Probate is the court process by which the written intentions in a Will are implemented. If a decedent did not have a Will, probate is the court process by which the decedent’s assets are passed to his or her heirs under Oregon’s intestate succession laws. Many of my clients come to me with the express intent of avoiding probate, but without a clear understanding of what it is or whether it should be avoided in their case.

The probate process in Oregon is statutory, meaning that the steps for probating a will are dictated by the Oregon legislature. In the probate process, the court appoints a personal representative to administer the estate. This person is most commonly the person nominated in the Will to serve in that capacity. Some people, such as disbarred attorneys, minor children, an incompetent person, a former attorney who resigned while under investigation for ethics violations, and licensed funeral service practitioners, are disqualified from serving as a personal representative.

The probate process is also the forum in which the court appoints a guardian for any minor children left by the decedent. Typically, the other surviving parent is named guardian. If there is no surviving parent, the court will look first to the intent of the decedent as stated in the Will.

Drawbacks of Probate

There are three primary drawbacks of probate: (1) it is time-consuming; (2) it is relatively expensive; and (3) it is public.

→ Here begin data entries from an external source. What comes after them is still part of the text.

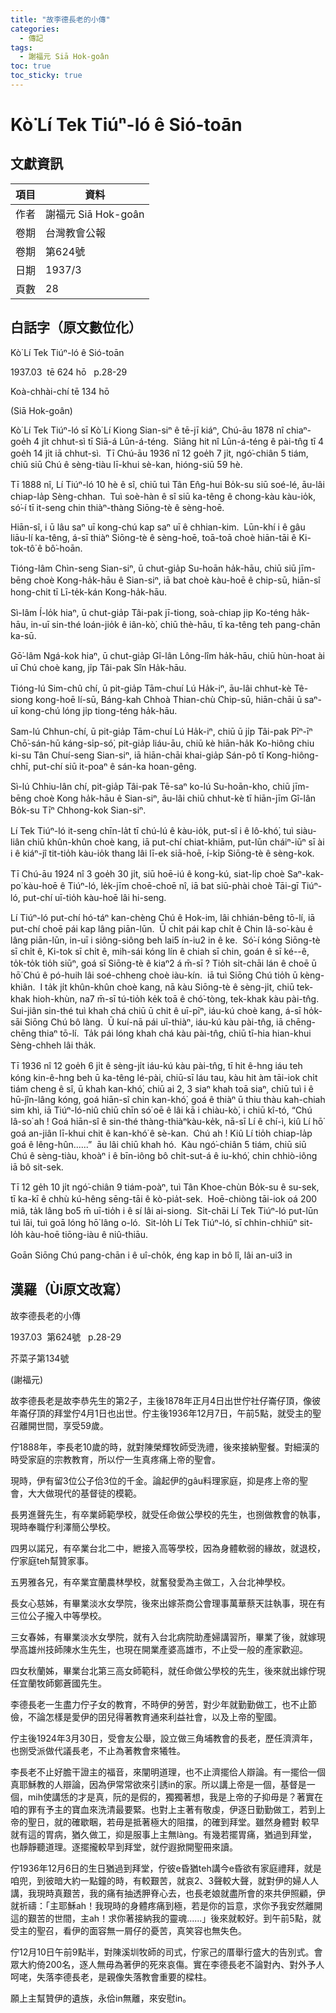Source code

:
 ```yaml
---
title: "故李德長老的小傳"
categories:
  - 傳記
tags:
  - 謝福元 Siā Hok-goân
toc: true
toc_sticky: true
---
```


# Kò͘ Lí Tek Tiúⁿ-ló ê Sió-toān

## 文獻資訊

| 項目 | 資料 |
|---|---|
| 作者 | 謝福元 Siā Hok-goân |
| 卷期 | 台灣教會公報 |
| 卷期 | 第624號 |
| 日期 | 1937/3 |
| 頁數 | 28 |

## 白話字（原文數位化）

Kò͘ Lí Tek Tiúⁿ-ló ê Sió-toān

1937.03  tē 624 hō   p.28-29

Koà-chhài-chí tē 134 hō

(Siā Hok-goân)

Kò͘ Lí Tek Tiúⁿ-ló sī Kò͘ Lí Kiong Sian-siⁿ ê tē-jī kiáⁿ, Chú-āu 1878 nî chiaⁿ-goe̍h 4 ji̍t chhut-sì tī Siā-á Lūn-á-téng.  Siāng hit nî Lūn-á-téng ê pài-tn̂g tī 4 goe̍h 14 ji̍t iā chhut-sì.  Tī Chú-āu 1936 nî 12 goe̍h 7 ji̍t, ngó͘-chiân 5 tiám, chiū siū Chú ê sèng-tiàu lī-khui sè-kan, hióng-siū 59 hè.

Tī 1888 nî, Lí Tiúⁿ-ló 10 hè ê sî, chiū tuì Tân En̂g-hui Bo̍k-su siū soé-lé, āu-lâi chiap-la̍p Sèng-chhan.  Tuì soè-hàn ê sî siū ka-têng ê chong-kàu kàu-io̍k, só͘-í tī it-seng chin thiàⁿ-thàng Siōng-tè ê sèng-hoē.

Hiān-sî, i ū lâu saⁿ uī kong-chú kap saⁿ uī ê chhian-kim.  Lūn-khí i ê gâu liāu-lí ka-têng, á-sī thiàⁿ Siōng-tè ê sèng-hoē, toā-toā choè hiān-tāi ê Ki-tok-tô͘ ê bô͘-hoān.

Tióng-lâm Chìn-seng Sian-siⁿ, ū chut-gia̍p Su-hoān ha̍k-hāu, chiū siū jīm-bēng choè Kong-ha̍k-hāu ê Sian-siⁿ, iā bat choè kàu-hoē ê chip-sū, hiān-sî hong-chit tī Lī-te̍k-kán Kong-ha̍k-hāu.

Sì-lâm Í-lo̍k hiaⁿ, ū chut-gia̍p Tâi-pak jī-tiong, soà-chiap jip Ko-téng ha̍k-hāu, in-uī sin-thé loán-jio̍k ê iân-kò͘, chiū thè-hāu, tī ka-têng teh pang-chān ka-sū.

Gō͘-lâm Ngá-kok hiaⁿ, ū chut-gia̍p Gî-lân Lông-lîm ha̍k-hāu, chiū hùn-hoat ài uī Chú choè kang, ji̍p Tâi-pak Sîn Ha̍k-hāu.

Tióng-lú Sim-chû chí, ū pit-gia̍p Tām-chuí Lú Ha̍k-iⁿ, āu-lâi chhut-kè Tê-siong kong-hoē lí-sū, Báng-kah Chhoà Thian-chù Chip-sū, hiān-chāi ū saⁿ-uī kong-chú lóng ji̍p tiong-téng ha̍k-hāu.

Sam-lú Chhun-chí, ū pit-gia̍p Tām-chuí Lú Ha̍k-iⁿ, chiū ū ji̍p Tâi-pak Pīⁿ-īⁿ Chō͘-sán-hū káng-si̍p-só͘, pit-gia̍p liáu-āu, chiū kè hiān-ha̍k Ko-hiông chiu ki-su Tân Chuí-seng Sian-siⁿ, iā hiān-chāi khai-gia̍p Sán-pô tī Kong-hiông-chhī, put-chí siū it-poaⁿ ê sán-ka hoan-gêng.

Sì-lú Chhiu-lân chí, pit-gia̍p Tâi-pak Tē-saⁿ ko-lú Su-hoān-kho, chiū jīm-bēng choè Kong ha̍k-hāu ê Sian-siⁿ, āu-lâi chiū chhut-kè tī hiān-jīm Gî-lân Bo̍k-su Tīⁿ Chhong-kok Sian-siⁿ.

Lí Tek Tiúⁿ-ló it-seng chīn-la̍t tī chú-lú ê kàu-io̍k, put-sî i ê lô-khó͘, tuì siàu-liân chiū khûn-khûn choè kang, iā put-chí chiat-khiām, put-lūn cháiⁿ-iūⁿ sī ài i ê kiáⁿ-jî tit-tio̍h kàu-io̍k thang lâi lī-ek siā-hoē, í-ki̍p Siōng-tè ê sèng-kok.

Tī Chú-āu 1924 nî 3 goe̍h 30 ji̍t, siū hoē-iú ê kong-kú, siat-li̍p choè Saⁿ-kak-po͘ kàu-hoē ê Tiúⁿ-ló, le̍k-jīm choē-choē nî, iā bat siū-phài choè Tāi-gī Tiúⁿ-ló, put-chí uī-tio̍h kàu-hoē lâi hi-seng.

Lí Tiúⁿ-ló put-chí hó-táⁿ kan-chèng Chú ê Hok-im, lâi chhián-bêng tō-lí, iā put-chí choē pái kap lâng piān-lūn.  Ū chi̍t pái kap chi̍t ê Chin Iâ-so͘-kàu ê lâng piān-lūn, in-uī i siông-siông beh lai5 ín-iu2 in ê ke.  Só͘-í kóng Siōng-tè sī chi̍t ê, Ki-tok sī chi̍t ê, mih-sái kóng lín ê chiah sī chin, goán ê sī ké--ê, to̍k-to̍k tio̍h siūⁿ, goá sī Siōng-tè ê kiaⁿ2 á m̄-sī ? Tio̍h si̍t-chāi lán ê choē ū hō͘ Chú ê pó-huih lâi soé-chheng choè iàu-kín.  iā tuì Siōng Chú tio̍h ū kèng-khiân.  I ta̍k ji̍t khûn-khûn choè kang, nā kàu Siōng-tè ê sèng-ji̍t, chiū tek-khak hioh-khùn, na7 m̄-sī tú-tio̍h ke̍k toā ê chó͘-tòng, tek-khak kàu pài-tn̂g.  Sui-jiân sin-thé tuì khah chá chiū ū chit ê uī-pīⁿ, iáu-kú choè kang, á-sī ho̍k-sāi Siōng Chú bô làng.  Ū kuí-nā pái uī-thiàⁿ, iáu-kú kàu pài-tn̂g, iā chēng-chēng thiaⁿ tō-lí.  Ta̍k pái lóng khah chá kàu pài-tn̂g, chiū tī-hia hian-khui Sèng-chheh lâi tha̍k.

Tī 1936 nî 12 goe̍h 6 ji̍t ê sèng-ji̍t iáu-kú kàu pài-tn̂g, tī hit ê-hng iáu teh kóng kin-ê-hng beh ū ka-têng lé-pài, chiū-sī láu tau, kàu hit àm tāi-iok chi̍t tiám cheng ê sî, ū khah kan-khó͘, chiū ai 2, 3 siaⁿ khah toā siaⁿ, chiū tuì i ê hū-jîn-lâng kóng, goá hiān-sî chin kan-khó͘, goá ê thiàⁿ ū thiu thàu kah-chiah sim khì, iā Tiúⁿ-ló-niû chiū chīn só͘ oē ê lâi kā i chiàu-kò͘, i chiū kî-tó, “Chú Iâ-so͘ ah ! Goá hiān-sî ê sin-thé thàng-thiàⁿkàu-ke̍k, nā-sī Lí ê chí-ì, kiû Lí hō͘ goá an-jiân lī-khui chit ê kan-khó͘ ê sè-kan.  Chú ah ! Kiû Lí tio̍h chiap-la̍p goá ê lêng-hûn......”  āu lâi chiū khah hó.  Kàu ngó͘-chiân 5 tiám, chiū siū Chú ê sèng-tiàu, khoàⁿ i ê bīn-iông bô chi̍t-sut-á ê iu-khó͘, chin chhiò-iông iā bô sit-sek.

Tī 12 ge̍h 10 ji̍t ngó͘-chiân 9 tiám-poàⁿ, tuì Tân Khoe-chùn Bo̍k-su ê su-sek, tī ka-kī ê chhù kú-hêng sēng-tāi ê kò-pia̍t-sek.  Hoē-chiòng tāi-iok oá 200 miâ, ta̍k lâng bo5 m̄ uī-tio̍h i ê sí lâi ai-siong.  Si̍t-chāi Lí Tek Tiúⁿ-ló put-lūn tuì lāi, tuì goā lóng hō͘ lâng o-ló.  Sit-lo̍h Lí Tek Tiúⁿ-ló, sī chhin-chhiūⁿ sit-lo̍h kàu-hoē tiōng-iàu ê niû-thiāu.

Goān Siōng Chú pang-chān i ê uî-cho̍k, éng kap in bô lî, lâi an-ui3 in

## 漢羅（Ùi原文改寫）

故李德長老的小傳

1937.03  第624號   p.28-29

芥菜子第134號

(謝福元)

故李德長老是故李恭先生的第2子，主後1878年正月4日出世佇社仔崙仔頂，像彼年崙仔頂的拜堂佇4月1日也出世。佇主後1936年12月7日，午前5點，就受主的聖召離開世間，享受59歲。

佇1888年，李長老10歲的時，就對陳榮輝牧師受洗禮，後來接納聖餐。對細漢的時受家庭的宗教教育，所以佇一生真疼痛上帝的聖會。

現時，伊有留3位公子佮3位的千金。論起伊的gâu料理家庭，抑是疼上帝的聖會，大大做現代的基督徒的模範。

長男進聲先生，有卒業師範學校，就受任命做公學校的先生，也捌做教會的執事，現時奉職佇利澤簡公學校。

四男以諾兄，有卒業台北二中，紲接入高等學校，因為身體軟弱的緣故，就退校，佇家庭teh幫贊家事。

五男雅各兄，有卒業宜蘭農林學校，就奮發愛為主做工，入台北神學校。

長女心慈姊，有畢業淡水女學院，後來出嫁茶商公會理事萬華蔡天註執事，現在有三位公子攏入中等學校。

三女春姊，有畢業淡水女學院，就有入台北病院助產婦講習所，畢業了後，就嫁現學高雄州技師陳水生先生，也現在開業產婆高雄市，不止受一般的產家歡迎。

四女秋蘭姊，畢業台北第三高女師範科，就任命做公學校的先生，後來就出嫁佇現任宜蘭牧師鄭蒼國先生。

李德長老一生盡力佇子女的教育，不時伊的勞苦，對少年就勤勤做工，也不止節儉，不論怎樣是愛伊的囝兒得著教育通來利益社會，以及上帝的聖國。

佇主後1924年3月30日，受會友公舉，設立做三角埔教會的長老，歷任濟濟年，也捌受派做代議長老，不止為著教會來犧牲。

李長老不止好膽干證主的福音，來闡明道理，也不止濟擺佮人辯論。有一擺佮一個真耶穌教的人辯論，因為伊常常欲來引誘in的家。所以講上帝是一個，基督是一個，mih使講恁的才是真，阮的是假的，獨獨著想，我是上帝的子抑毋是？著實在咱的罪有予主的寶血來洗清最要緊。也對上主著有敬虔，伊逐日勤勤做工，若到上帝的聖日，就的確歇睏，若毋是抵著極大的阻擋，的確到拜堂。雖然身體對 較早就有這的胃病，猶久做工，抑是服事上主無làng。有幾若擺胃痛，猶過到拜堂，也靜靜聽道理。逐擺攏較早到拜堂，就佇遐掀開聖冊來讀。

佇1936年12月6日的生日猶過到拜堂，佇彼e昏猶teh講今e昏欲有家庭禮拜，就是咱兜，到彼暗大約一點鐘的時，有較艱苦，就哀2、3聲較大聲，就對伊的婦人人講，我現時真艱苦，我的痛有抽透胛脊心去，也長老娘就盡所會的來共伊照顧，伊就祈禱：「主耶穌ah！我現時的身體疼痛到極，若是你的旨意，求你予我安然離開這的艱苦的世間，主ah！求你著接納我的靈魂......」後來就較好。到午前5點，就受主的聖召，看伊的面容無一屑仔的憂苦，真笑容也無失色。

佇12月10日午前9點半，對陳溪圳牧師的司式，佇家己的厝舉行盛大的告別式。會眾大約倚200名，逐人無毋為著伊的死來哀傷。實在李德長老不論對內、對外予人呵咾，失落李德長老，是親像失落教會重要的樑柱。

願上主幫贊伊的遺族，永佮in無離，來安慰in。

The typical probate proceeding takes between 7 and 12 months to complete. That means that from the time the decedent dies through the completion and distribution of the estate, there could very realistically be a 12-month delay. That timeline can be significantly lengthened in a very complex estate. In some circumstances, the personal representative may choose to keep the estate open for well over a year in order to lengthen the time period for payment of federal and state death taxes. In other circumstances, simply marshaling the decedent’s assets consumes significant periods of time.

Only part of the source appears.